De heer Oudkerk: Ik begrijp dat u op zeven niet onbelangrijke punten – ik heb ze even geteld – zegt: er zijn nog witte vlekken, dat is onbevredigend. Maar ik begrijp ook, dat er, hoewel er geen bevredigend antwoord op is gekomen, niet op dat tijdstip of enkele weken of maanden later een vervolgdebat is gehouden.

Mevrouw Van 't Riet: Nee, omdat wij ook voor onszelf constateerden dat die witte vlekken wel eens witte vlekken zouden kunnen blijven. Ik heb ook eens een keer gezegd: het is uitermate onbevredigend dat de cockpit voice recorder niet gevonden is, maar die is kwijt en blijft waarschijnlijk kwijt. Dat moet je dan constateren. Je blijft dan een onbevredigd gevoel houden, maar je moet met die constatering leren leven.

De heer Oudkerk: Dat was in ieder geval uw gevoel.

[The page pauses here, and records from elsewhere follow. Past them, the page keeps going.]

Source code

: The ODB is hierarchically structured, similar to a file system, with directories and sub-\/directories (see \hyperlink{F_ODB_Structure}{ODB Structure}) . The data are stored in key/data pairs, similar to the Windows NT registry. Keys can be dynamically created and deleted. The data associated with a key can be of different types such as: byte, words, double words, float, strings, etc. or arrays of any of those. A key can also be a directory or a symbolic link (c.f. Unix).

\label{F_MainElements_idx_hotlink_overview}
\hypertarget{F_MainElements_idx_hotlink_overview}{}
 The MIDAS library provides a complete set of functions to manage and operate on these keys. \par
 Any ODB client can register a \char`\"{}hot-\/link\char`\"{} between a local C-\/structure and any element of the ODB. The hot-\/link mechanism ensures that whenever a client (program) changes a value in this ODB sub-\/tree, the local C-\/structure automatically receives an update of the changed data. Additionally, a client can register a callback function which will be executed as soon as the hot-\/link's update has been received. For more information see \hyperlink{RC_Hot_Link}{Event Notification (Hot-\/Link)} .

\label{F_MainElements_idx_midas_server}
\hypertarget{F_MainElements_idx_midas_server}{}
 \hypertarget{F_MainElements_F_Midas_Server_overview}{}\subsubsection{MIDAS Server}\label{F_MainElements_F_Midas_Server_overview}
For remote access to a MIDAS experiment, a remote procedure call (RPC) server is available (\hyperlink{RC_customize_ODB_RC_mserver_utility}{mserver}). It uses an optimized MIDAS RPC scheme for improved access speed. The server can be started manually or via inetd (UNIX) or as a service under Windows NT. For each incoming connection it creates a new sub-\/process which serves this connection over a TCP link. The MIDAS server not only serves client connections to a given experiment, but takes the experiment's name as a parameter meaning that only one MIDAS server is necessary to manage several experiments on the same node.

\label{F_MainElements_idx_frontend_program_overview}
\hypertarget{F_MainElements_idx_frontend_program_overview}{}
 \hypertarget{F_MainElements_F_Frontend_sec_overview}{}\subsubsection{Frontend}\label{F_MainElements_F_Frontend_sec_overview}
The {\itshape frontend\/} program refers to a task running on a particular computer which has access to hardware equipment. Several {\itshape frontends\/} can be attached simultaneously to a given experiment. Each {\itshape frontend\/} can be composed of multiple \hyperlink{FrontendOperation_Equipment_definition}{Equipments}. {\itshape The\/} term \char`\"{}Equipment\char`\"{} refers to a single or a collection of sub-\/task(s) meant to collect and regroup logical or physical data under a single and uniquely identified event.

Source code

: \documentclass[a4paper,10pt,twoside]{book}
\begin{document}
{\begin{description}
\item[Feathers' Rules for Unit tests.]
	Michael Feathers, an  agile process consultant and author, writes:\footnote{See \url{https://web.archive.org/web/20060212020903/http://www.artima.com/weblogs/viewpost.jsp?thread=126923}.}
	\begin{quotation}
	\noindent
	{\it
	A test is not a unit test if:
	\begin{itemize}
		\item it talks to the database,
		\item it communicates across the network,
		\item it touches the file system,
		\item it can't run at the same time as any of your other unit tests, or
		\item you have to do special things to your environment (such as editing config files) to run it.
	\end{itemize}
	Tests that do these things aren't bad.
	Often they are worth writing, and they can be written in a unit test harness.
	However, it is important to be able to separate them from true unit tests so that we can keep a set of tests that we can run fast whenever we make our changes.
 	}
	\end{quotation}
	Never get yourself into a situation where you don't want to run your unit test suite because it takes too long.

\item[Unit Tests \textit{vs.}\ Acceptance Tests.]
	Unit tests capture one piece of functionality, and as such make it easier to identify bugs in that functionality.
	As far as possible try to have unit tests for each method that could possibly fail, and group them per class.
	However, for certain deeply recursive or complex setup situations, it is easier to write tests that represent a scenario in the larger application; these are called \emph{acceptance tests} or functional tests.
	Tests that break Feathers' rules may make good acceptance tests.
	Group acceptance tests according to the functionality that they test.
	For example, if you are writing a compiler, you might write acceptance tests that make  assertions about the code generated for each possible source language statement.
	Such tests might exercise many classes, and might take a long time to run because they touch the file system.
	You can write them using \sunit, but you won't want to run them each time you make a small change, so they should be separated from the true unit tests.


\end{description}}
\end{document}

Mevrouw Van 't Riet: Dat was op dat moment het geval. Later nam het gevoel van onbehagen meer toe, met name ten aanzien van de lading. Toen zijn we ook blijven doorvragen. Naast de algemene overleggen en de plenaire debatten erover, hebben we ook intern overleg gehad tussen de woordvoerders over de vraag: hoe pakken we dit aan en hoe kunnen we dat afsluiten?

De heer Oudkerk: Daar kom ik zo direct op terug. Ik wil nog even bij dat debat van 26 april 1995 blijven. U zette een aantal punten neer die voor u nog niet bevredigend beantwoord waren. Tijdens haar antwoord in eerste termijn zegt de minister iets wat ze aan het einde van haar tweede termijn terugneemt. De minister verwijt de leden dat zij zich laten meeslepen in een welhaast paranoïde situatie. Heeft dat de toon gezet voor de verdere debatten tussen commissie/Kamerleden en de minister of ministers?

Mevrouw Van 't Riet: Ik denk het wel. Althans, het was een bevestiging van een gevoel dat we al hadden. Er was al wat irritatie over het doorvragen en het leggen van het accent op het feit, dat het onderzoek van de Raad en de aanbevelingen niet het eindpunt zouden kunnen zijn van het debat met de Kamer. Overigens, wij waren wel geschokt door die opmerking en de minister zelf ook, kreeg ik de indruk. Vandaar dat zij die opmerking in de tweede termijn heeft teruggetrokken.

De heer Oudkerk: U zegt: er was al wat irritatie. Als ik het goed begrijp, bestond die irritatie eruit dat u met name persoonlijk geïrriteerd was over het feit, dat er ten aanzien van een groot aantal punten misschien nooit opheldering zou komen.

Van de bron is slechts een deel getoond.